In just a couple of entrepreneurial generations, we’ve gone from stupid ATSes that rely on word matches to deliver “too many people…[that] don’t have the skills necessary to do the job,” to a whole new business that enables job seekers to manage the words they dump into those useless ATSes.

(Note to venture investors who missed out on the first rounds of Monster.com, Indeed.com and LinkedIn: This is a new opportunity!)

JobScan’s algorithms tell you which additional keywords you need to add to your application to outsmart the employer’s keyword algorithm.

It’s like your people talking to my people, so you and I don’t have to talk to one another. We can sit by a pool sipping Caipirinhas (my new favorite drink from Brazil), and wait for our respective people to do a deal that will make us all money.

Except there aren’t any people involved. Reductionist recruiting, meet reductionist job hunting: DUMMIES WANTED!

A Short History of Failure: More venture funding wanted!

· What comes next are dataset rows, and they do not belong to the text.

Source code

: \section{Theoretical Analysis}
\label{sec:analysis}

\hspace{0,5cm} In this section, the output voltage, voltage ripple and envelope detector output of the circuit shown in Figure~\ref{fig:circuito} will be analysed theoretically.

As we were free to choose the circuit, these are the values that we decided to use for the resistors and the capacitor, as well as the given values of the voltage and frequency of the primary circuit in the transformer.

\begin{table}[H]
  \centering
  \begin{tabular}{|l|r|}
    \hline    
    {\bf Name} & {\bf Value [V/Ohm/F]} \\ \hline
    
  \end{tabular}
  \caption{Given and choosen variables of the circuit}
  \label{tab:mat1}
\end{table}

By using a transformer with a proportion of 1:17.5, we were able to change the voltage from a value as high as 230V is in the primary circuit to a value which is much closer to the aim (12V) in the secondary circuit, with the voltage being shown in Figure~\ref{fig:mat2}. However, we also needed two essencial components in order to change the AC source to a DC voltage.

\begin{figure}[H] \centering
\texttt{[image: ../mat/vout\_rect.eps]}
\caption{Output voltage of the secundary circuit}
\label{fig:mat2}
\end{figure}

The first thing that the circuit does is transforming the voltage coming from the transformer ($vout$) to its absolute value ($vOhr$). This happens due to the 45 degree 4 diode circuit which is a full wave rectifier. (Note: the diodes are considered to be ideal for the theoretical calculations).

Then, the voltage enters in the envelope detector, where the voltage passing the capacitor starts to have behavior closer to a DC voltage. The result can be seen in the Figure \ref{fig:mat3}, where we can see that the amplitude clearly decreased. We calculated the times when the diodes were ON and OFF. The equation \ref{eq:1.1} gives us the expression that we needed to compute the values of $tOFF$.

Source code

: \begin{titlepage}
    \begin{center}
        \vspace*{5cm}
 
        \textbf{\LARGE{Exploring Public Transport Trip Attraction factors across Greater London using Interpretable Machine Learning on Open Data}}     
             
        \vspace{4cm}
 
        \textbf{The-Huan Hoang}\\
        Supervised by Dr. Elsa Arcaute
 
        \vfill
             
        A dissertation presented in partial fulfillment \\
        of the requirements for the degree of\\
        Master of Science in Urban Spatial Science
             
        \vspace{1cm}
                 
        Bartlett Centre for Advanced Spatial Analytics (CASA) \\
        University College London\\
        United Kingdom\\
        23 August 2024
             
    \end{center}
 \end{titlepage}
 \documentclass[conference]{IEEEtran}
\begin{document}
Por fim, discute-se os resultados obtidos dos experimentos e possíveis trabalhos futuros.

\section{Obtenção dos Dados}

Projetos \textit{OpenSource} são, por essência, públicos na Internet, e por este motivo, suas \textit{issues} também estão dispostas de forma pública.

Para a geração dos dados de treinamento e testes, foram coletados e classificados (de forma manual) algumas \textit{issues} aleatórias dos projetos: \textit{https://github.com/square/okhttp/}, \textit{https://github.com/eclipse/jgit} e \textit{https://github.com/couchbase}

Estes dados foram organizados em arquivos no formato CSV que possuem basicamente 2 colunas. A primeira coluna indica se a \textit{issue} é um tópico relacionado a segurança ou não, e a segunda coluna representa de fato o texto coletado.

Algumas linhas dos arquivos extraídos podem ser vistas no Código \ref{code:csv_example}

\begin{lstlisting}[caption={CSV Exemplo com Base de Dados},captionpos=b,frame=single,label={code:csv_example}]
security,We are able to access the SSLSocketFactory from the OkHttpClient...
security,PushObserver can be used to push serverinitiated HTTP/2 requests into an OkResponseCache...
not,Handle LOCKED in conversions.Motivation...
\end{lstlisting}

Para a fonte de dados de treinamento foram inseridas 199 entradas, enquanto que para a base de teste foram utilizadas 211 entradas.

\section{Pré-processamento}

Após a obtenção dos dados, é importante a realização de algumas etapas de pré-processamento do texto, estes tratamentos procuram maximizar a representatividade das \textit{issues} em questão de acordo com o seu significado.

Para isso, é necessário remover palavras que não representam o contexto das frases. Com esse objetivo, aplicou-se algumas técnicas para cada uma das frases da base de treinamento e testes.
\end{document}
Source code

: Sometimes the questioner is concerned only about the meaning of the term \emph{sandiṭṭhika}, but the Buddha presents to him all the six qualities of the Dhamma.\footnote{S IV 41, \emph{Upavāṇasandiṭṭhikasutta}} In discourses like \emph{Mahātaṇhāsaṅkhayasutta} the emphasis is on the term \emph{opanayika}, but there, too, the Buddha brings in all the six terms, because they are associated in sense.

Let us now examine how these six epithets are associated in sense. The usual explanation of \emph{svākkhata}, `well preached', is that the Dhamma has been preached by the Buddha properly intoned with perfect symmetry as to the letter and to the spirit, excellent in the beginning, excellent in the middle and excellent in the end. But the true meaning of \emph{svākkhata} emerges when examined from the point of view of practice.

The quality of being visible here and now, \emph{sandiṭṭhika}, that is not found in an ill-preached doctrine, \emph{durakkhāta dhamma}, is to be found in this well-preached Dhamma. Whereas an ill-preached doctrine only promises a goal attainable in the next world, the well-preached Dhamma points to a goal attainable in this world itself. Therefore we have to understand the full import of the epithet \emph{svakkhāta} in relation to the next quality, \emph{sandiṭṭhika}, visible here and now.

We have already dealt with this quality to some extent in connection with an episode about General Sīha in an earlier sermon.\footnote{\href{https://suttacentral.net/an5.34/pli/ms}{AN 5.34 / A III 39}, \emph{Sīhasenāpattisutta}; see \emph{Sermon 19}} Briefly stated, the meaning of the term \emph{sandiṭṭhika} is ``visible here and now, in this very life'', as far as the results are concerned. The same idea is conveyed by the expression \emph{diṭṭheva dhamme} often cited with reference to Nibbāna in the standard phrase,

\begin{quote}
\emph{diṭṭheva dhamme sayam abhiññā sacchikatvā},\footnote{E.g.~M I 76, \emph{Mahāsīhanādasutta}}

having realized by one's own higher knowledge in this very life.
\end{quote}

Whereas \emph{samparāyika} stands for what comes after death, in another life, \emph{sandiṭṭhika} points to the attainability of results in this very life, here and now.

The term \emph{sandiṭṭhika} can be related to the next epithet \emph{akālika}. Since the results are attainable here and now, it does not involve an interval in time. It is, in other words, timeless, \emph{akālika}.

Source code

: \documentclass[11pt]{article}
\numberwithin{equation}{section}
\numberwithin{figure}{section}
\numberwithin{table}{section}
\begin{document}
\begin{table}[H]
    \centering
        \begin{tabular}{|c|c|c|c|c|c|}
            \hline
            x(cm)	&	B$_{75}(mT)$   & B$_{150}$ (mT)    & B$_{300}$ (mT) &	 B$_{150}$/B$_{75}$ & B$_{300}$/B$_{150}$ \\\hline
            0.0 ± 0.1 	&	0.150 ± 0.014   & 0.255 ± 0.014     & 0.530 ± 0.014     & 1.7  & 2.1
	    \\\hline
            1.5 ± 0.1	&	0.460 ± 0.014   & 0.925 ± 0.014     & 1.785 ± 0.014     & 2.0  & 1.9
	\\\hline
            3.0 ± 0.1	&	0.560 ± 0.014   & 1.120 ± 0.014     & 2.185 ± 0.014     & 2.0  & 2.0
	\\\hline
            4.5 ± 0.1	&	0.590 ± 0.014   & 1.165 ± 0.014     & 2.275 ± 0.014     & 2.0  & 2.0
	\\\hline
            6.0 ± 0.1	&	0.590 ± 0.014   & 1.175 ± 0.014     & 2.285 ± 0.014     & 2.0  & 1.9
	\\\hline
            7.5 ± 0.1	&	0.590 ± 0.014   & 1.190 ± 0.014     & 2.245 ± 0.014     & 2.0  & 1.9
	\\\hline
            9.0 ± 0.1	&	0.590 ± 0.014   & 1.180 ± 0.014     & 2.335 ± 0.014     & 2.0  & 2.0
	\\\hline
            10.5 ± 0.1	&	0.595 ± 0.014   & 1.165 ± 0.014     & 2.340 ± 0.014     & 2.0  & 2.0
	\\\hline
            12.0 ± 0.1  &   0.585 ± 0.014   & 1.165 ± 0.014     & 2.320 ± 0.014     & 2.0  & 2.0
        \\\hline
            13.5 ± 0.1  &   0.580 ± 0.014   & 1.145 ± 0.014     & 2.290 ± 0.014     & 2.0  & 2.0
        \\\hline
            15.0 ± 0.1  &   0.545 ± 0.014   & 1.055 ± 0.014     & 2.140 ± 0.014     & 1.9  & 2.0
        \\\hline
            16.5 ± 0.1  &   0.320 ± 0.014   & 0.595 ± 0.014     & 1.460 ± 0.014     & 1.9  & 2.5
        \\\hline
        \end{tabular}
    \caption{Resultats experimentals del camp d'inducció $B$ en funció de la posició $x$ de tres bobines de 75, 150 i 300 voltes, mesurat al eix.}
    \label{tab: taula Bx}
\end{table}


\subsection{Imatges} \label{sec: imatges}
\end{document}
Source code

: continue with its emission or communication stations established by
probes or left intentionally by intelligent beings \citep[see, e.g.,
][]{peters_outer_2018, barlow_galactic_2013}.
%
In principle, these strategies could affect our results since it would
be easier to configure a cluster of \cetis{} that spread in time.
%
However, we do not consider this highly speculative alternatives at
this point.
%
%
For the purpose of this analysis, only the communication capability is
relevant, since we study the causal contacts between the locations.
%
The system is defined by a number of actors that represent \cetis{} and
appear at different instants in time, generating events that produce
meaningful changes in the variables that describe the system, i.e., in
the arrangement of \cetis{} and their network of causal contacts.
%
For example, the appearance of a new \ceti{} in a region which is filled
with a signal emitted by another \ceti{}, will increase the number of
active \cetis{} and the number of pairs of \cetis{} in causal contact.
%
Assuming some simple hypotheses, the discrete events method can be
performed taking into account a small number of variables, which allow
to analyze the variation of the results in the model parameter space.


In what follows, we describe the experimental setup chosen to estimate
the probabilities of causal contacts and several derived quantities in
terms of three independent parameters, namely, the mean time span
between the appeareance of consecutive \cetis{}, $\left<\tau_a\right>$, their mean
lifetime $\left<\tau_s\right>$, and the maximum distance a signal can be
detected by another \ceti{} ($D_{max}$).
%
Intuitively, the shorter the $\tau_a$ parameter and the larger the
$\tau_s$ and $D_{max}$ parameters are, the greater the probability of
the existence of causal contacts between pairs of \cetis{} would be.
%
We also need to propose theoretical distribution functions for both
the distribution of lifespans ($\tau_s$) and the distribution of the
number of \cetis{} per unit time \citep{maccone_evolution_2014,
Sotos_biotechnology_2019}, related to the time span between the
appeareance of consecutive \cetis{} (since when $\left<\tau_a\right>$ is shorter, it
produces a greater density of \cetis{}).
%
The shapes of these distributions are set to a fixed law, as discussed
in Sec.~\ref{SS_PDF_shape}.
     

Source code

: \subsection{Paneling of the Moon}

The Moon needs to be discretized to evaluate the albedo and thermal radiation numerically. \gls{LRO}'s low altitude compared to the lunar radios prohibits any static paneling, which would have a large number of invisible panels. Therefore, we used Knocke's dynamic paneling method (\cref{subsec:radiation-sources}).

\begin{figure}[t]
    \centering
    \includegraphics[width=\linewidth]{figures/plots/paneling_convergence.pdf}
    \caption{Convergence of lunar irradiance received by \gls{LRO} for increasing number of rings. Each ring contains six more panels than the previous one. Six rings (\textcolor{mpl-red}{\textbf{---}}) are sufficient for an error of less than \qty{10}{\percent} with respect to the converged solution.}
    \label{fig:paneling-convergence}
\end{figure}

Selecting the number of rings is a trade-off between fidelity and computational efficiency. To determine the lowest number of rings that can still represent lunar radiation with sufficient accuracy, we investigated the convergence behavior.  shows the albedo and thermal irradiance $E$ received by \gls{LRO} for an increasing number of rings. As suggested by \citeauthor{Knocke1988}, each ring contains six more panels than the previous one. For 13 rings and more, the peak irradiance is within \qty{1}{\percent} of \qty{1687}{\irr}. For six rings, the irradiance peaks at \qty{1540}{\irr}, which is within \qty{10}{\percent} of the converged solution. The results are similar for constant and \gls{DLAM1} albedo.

Entrepreneurial ATS makers game the employment system to make loads of money while employers reject more and more job applicants. Now there’s another layer on this scam — and it was inevitable. Entrepreneurs are getting funded to create ways to help you beat the databases to fool employers into interviewing you, whether you can do the job or not. (I wish thoughtful entrepreneurs like Hu would put their talents to work creating value, not outwitting admittedly silly job application systems.)

Job seekers are taught every day that it doesn’t really matter whether you can do a job profitably. What matters is whether you can game the system to get an interview, just so you can get rejected because, in the end, employers don’t hire words that match jobs. They want people who can do jobs. They just don’t know how to find them. (See Getting in the door for alternative paths to the job you want.)

Of course, any dope can see the real problem: HR isn’t willing to hire key words, even though it pays an awful lot of money for them. And it certainly has no idea where the talent is.

I can’t wait for employers to wake up and smell the coffee: Start paying LinkedIn, Monster, and Indeed only when those suckers actually fill a job.

Am I nuts, or has America’s employment system gone completely to hell with plenty of venture funding behind it?